TASK TO COMPLETE: Exactly the lines from the one with "Fix $\Delta t>0$." to the end of the listing must be repeated, both ends included, with nothing added.

PROVIDED DATA:
*-*-*
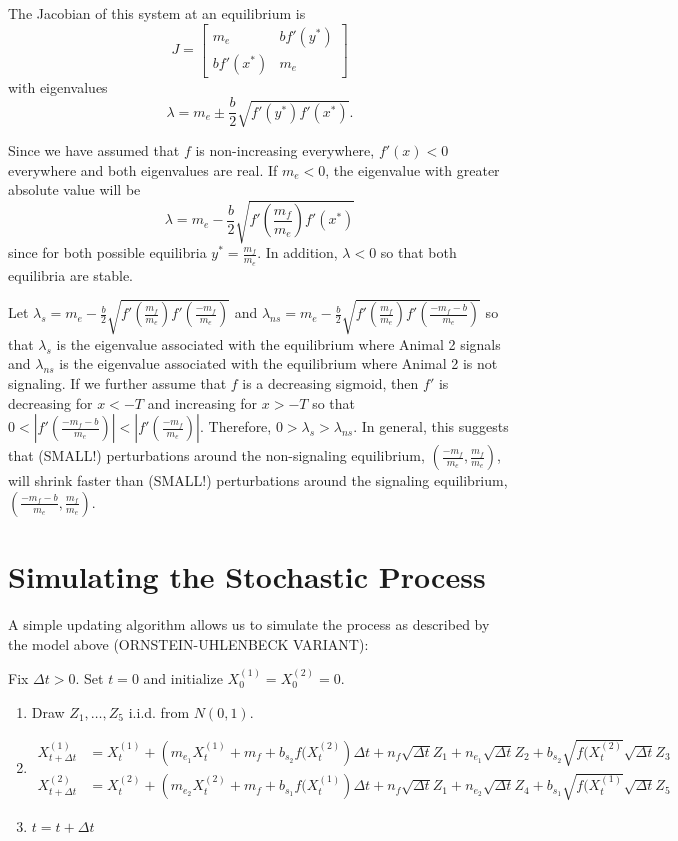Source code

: \documentclass{article}
\begin{document}
The Jacobian of this system at an equilibrium is
$$
J=\left[
\begin{array}{ccccc}
m_e & bf'(y^*) \\
bf'(x^*) & m_e
\end{array}\right] $$
with eigenvalues
$$\lambda=m_e\pm  \frac{b}{2}\sqrt{f'(y^*)f'(x^*)}.$$

Since we have assumed that $f$ is non-increasing everywhere, $f'(x)<0$ everywhere and both eigenvalues are real.  If $m_e<0$, the eigenvalue with greater absolute value will be 
$$\lambda=m_e- \frac{b}{2} \sqrt{f'\left(\frac{m_f}{m_e}\right)f'\left(x^*\right)}$$
since for both possible equilibria $y^*=\frac{m_f}{m_e}$.  In addition, $\lambda<0$ so that both equilibria are stable.


Let $\lambda_s=m_e- \frac{b}{2}\sqrt{f'\left(\frac{m_f}{m_e}\right)f'\left(\frac{-m_f}{m_e}\right)}$ and $\lambda_{ns}=m_e-  \frac{b}{2}\sqrt{f'\left(\frac{m_f}{m_e}\right)f'\left(\frac{-m_f-b}{m_e}\right)}$ so that $\lambda_s$ is the eigenvalue associated with the equilibrium where Animal 2 signals and $\lambda_{ns}$ is the eigenvalue associated with the equilibrium where Animal 2 is not signaling. 
If we further assume that $f$ is a decreasing sigmoid, then $f'$ is decreasing for $x<-T$ and increasing for $x>-T$ so that $0<\left|f'\left(\frac{-m_f-b}{m_e}\right)\right|<\left|f'\left(\frac{-m_f}{m_e}\right)\right|$.  Therefore, $0>\lambda_s>\lambda_{ns}$.  In general, this suggests that (SMALL!) perturbations around the non-signaling equilibrium, $\left(\frac{-m_f}{m_e},\frac{m_f}{m_e}\right)$, will shrink faster than (SMALL!) perturbations around the signaling equilibrium, $\left(\frac{-m_f-b}{m_e},\frac{m_f}{m_e}\right)$.

\section{Simulating the Stochastic Process }
A simple updating algorithm allows us to simulate the process as described by the model above (ORNSTEIN-UHLENBECK VARIANT):

\noindent Fix $\Delta t>0$.  Set $t=0$ and initialize $X_0^{(1)}=X_0^{(2)}=0$.

\begin{enumerate}
\item Draw $Z_1,\dots,Z_5$ i.i.d. from $N(0,1)$.
\item \begin{align*}
X_{t+\Delta t}^{(1)}&=X_t^{(1)}+\left(m_{e_1}X_t^{(1)}+m_f+b_{s_2}f(X_t^{(2)}\right)\Delta t+n_f\sqrt{\Delta t}Z_1+n_{e_1}\sqrt{\Delta t}Z_2+b_{s_2}\sqrt{f(X_t^{(2)}}\sqrt{\Delta t}Z_3\\
X_{t+\Delta t}^{(2)}&=X_t^{(2)}+\left(m_{e_2}X_t^{(2)}+m_f+b_{s_1}f(X_t^{(1)}\right)\Delta t+n_f\sqrt{\Delta t}Z_1+n_{e_2}\sqrt{\Delta t}Z_4+b_{s_1}\sqrt{f(X_t^{(1)}}\sqrt{\Delta t}Z_5
\end{align*}
\item $t=t+\Delta t$


\end{enumerate}
\end{document}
*-*-*
SOLUTION FOR THIS PROBLEM:
\noindent Fix $\Delta t>0$.  Set $t=0$ and initialize $X_0^{(1)}=X_0^{(2)}=0$.

\begin{enumerate}
\item Draw $Z_1,\dots,Z_5$ i.i.d. from $N(0,1)$.
\item \begin{align*}
X_{t+\Delta t}^{(1)}&=X_t^{(1)}+\left(m_{e_1}X_t^{(1)}+m_f+b_{s_2}f(X_t^{(2)}\right)\Delta t+n_f\sqrt{\Delta t}Z_1+n_{e_1}\sqrt{\Delta t}Z_2+b_{s_2}\sqrt{f(X_t^{(2)}}\sqrt{\Delta t}Z_3\\
X_{t+\Delta t}^{(2)}&=X_t^{(2)}+\left(m_{e_2}X_t^{(2)}+m_f+b_{s_1}f(X_t^{(1)}\right)\Delta t+n_f\sqrt{\Delta t}Z_1+n_{e_2}\sqrt{\Delta t}Z_4+b_{s_1}\sqrt{f(X_t^{(1)}}\sqrt{\Delta t}Z_5
\end{align*}
\item $t=t+\Delta t$


\end{enumerate}
\end{document}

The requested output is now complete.